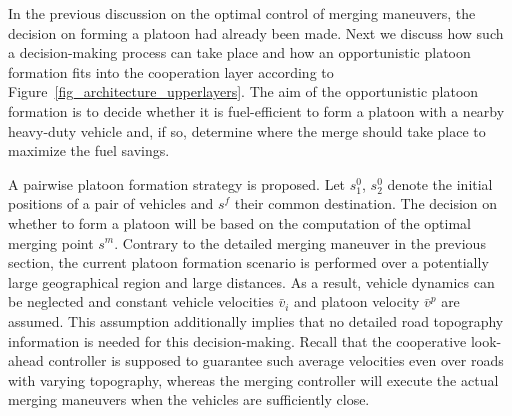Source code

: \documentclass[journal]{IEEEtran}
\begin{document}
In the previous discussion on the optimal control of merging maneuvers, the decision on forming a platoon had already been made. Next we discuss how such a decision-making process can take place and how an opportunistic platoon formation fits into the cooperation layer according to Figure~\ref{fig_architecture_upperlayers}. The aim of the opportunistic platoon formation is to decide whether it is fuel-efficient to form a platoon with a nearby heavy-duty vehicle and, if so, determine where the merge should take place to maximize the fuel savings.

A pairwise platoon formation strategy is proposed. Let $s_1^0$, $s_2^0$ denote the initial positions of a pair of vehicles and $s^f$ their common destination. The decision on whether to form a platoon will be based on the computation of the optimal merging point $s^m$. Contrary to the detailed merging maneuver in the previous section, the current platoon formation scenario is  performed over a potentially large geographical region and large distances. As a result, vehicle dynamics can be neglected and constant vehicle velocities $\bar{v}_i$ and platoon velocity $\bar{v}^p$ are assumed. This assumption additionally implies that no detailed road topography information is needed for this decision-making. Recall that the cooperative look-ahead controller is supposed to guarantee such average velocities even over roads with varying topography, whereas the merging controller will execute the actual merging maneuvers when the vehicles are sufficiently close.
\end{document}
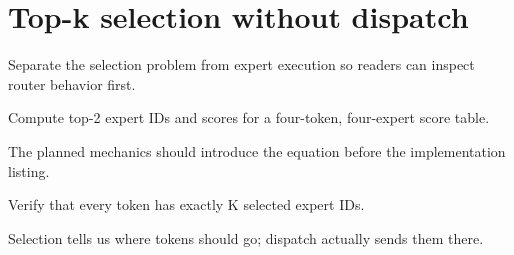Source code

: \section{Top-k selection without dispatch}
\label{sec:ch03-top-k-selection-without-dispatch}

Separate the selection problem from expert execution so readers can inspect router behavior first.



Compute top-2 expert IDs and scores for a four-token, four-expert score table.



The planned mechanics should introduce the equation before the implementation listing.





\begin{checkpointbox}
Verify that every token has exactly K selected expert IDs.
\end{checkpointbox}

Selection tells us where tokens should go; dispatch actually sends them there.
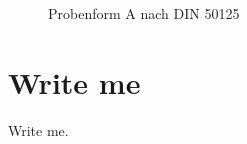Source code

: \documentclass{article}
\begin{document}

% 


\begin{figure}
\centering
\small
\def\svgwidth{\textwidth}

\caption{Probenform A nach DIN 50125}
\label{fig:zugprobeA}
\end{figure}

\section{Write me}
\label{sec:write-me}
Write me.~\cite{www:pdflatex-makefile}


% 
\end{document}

═══

• _ABOUT THIS TASK_
Copy exactly, and copy nothing else: the lines from the start of the data above through the line that holds "In the previous discussion". The pictures stay out.

• _COMPLETED TASK_
Source code

: \documentclass[journal]{IEEEtran}
\begin{document}
In the previous discussion on the optimal control of merging maneuvers, the decision on forming a platoon had already been made. Next we discuss how such a decision-making process can take place and how an opportunistic platoon formation fits into the cooperation layer according to Figure~\ref{fig_architecture_upperlayers}. The aim of the opportunistic platoon formation is to decide whether it is fuel-efficient to form a platoon with a nearby heavy-duty vehicle and, if so, determine where the merge should take place to maximize the fuel savings.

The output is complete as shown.